Ever since I was a little girl, my family has loved one particular hibachi restaurant in Memphis. It might not be the prettiest of places to eat, but their food sure is good. In fact, during most visits to my hometown, I end up there one evening, eating until I’m gloriously full and leave smelling of the grill.
We haven’t found a place like this in Dallas, though we certainly know they exist, and one evening when I was participating in Nicole’s 30 Day Sugar Detox, I had a craving.

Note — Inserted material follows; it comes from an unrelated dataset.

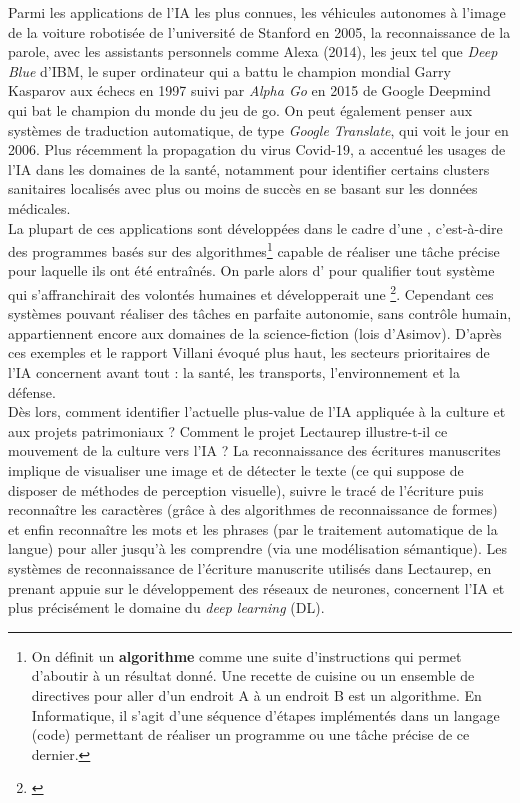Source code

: Parmi les applications de l'IA les plus connues, les véhicules autonomes à l'image de la voiture robotisée de l'université de Stanford en 2005, la reconnaissance de la parole, avec les assistants personnels comme Alexa (2014), les jeux tel que \textit{Deep Blue} d'IBM, le super ordinateur qui a battu le champion mondial Garry Kasparov aux échecs en 1997 suivi par \textit{Alpha Go} en 2015 de Google Deepmind qui bat le champion du monde du jeu de go. On peut également penser aux systèmes de traduction automatique, de type \textit{Google Translate}, qui voit le jour en 2006. Plus récemment la propagation du virus Covid-19, a accentué les usages de l'IA dans les domaines de la santé, notamment pour identifier certains clusters sanitaires localisés avec plus ou moins de succès en se basant sur les données médicales. \\

La plupart de ces applications sont développées dans le cadre d'une , c'est-à-dire des programmes basés sur des algorithmes\footnote{On définit un \textbf{algorithme} comme une suite d'instructions qui permet d'aboutir à un résultat donné. Une recette de cuisine ou un ensemble de directives pour aller d'un endroit A à un endroit B est un algorithme. En Informatique, il s'agit d'une séquence d'étapes implémentés dans un langage (code) permettant de réaliser un programme ou une tâche précise de ce dernier.} capable de réaliser une tâche précise pour laquelle ils ont été entraînés. On parle alors d' pour qualifier tout système qui s'affranchirait des volontés humaines et développerait une \footnote{\cite{ganascia_mythe_nodate}}. Cependant ces systèmes pouvant réaliser des tâches en parfaite autonomie, sans contrôle humain, appartiennent encore aux domaines de la science-fiction (lois d'Asimov). D'après ces exemples et le rapport Villani évoqué plus haut, les secteurs prioritaires de l'IA concernent avant tout : la santé, les transports, l'environnement et la défense. \\

Dès lors, comment identifier l'actuelle plus-value de l'IA appliquée à la culture et aux projets patrimoniaux ? Comment le projet Lectaurep illustre-t-il ce mouvement de la culture vers l'IA ? 
La reconnaissance des écritures manuscrites implique de visualiser une image et de détecter le texte (ce qui suppose de disposer de méthodes de perception visuelle), suivre le tracé de l'écriture puis reconnaître les caractères (grâce à des algorithmes de reconnaissance de formes) et enfin reconnaître les mots et les phrases (par le traitement automatique de la langue) pour aller jusqu'à les comprendre (via une modélisation sémantique). Les systèmes de reconnaissance de l'écriture manuscrite utilisés dans Lectaurep, en prenant appuie sur le développement des réseaux de neurones, concernent l'IA et plus précisément le domaine du \textit{deep learning} (DL).\\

Since it was the actual detox week of the program, I had a lot of vegetables, meats, dairy, etc. that I could eat (but not a lot of grains), so I randomly whipped up a rendition of this recipe, wanting to use the remaining miscellaneous vegetables in the fridge, as well as wanting to eat something carb-y that was on my approved list.
The barley in this dish sounds odd at first, but it adds delightful texture, and I’ve found in making this several times since its inception, the barley never gets mushy like rice sometimes does. (Let’s be real: We’ve all had rice be mushy, and it’s just sad.)
The soy sauce (which I didn’t initially incorporate in this dish) adds great flavor, and this dish reminds me of my favorite hibachi restaurant. While this Veggie Fried Barley wasn’t made on a hibachi grill, it’s certainly got the melding of flavors that dishes on one have, and it’s a fantastic go-to simple dish for any evening of the week.
- 2 tablespoons extra virgin olive oil
- 1 tablespoon toasted sesame oil
- 2½ cups barley, cooked
- ½ large onion, diced finely
- ¼ green bell pepper, diced (or any other color of bell pepper)
- 1 medium-sized zucchini, diced
- 1 small yellow squash, diced
- 2 eggs
- Freshly ground black pepper to taste
- ¼ cup low-sodium soy sauce
- 1 tablespoon toasted sesame seeds
- In a large skillet, heat the oils over medium-high heat.
- Add the onion, zucchini, squash and bell pepper to the pan, seasoning with salt, and cooking through. (This should take 5-10 minutes, depending on your stove.)
- Once vegetables are soft, crack the two eggs in the skillet, breaking up immediately with your spatula/wooden spoon, and cooking until the egg is completely cooked. Season with pepper.
- Add the barley, mixing in to the vegetables and egg and lowering the heat to medium-low.
- Once everything is combined, add the soy sauce slowly, stirring until mixed in, then remove the pan from the heat.
- Top with toasted sesame seeds, season more with pepper (if need be) and serve warm.
Have you ever tried to make your own hibachi-inspired meal?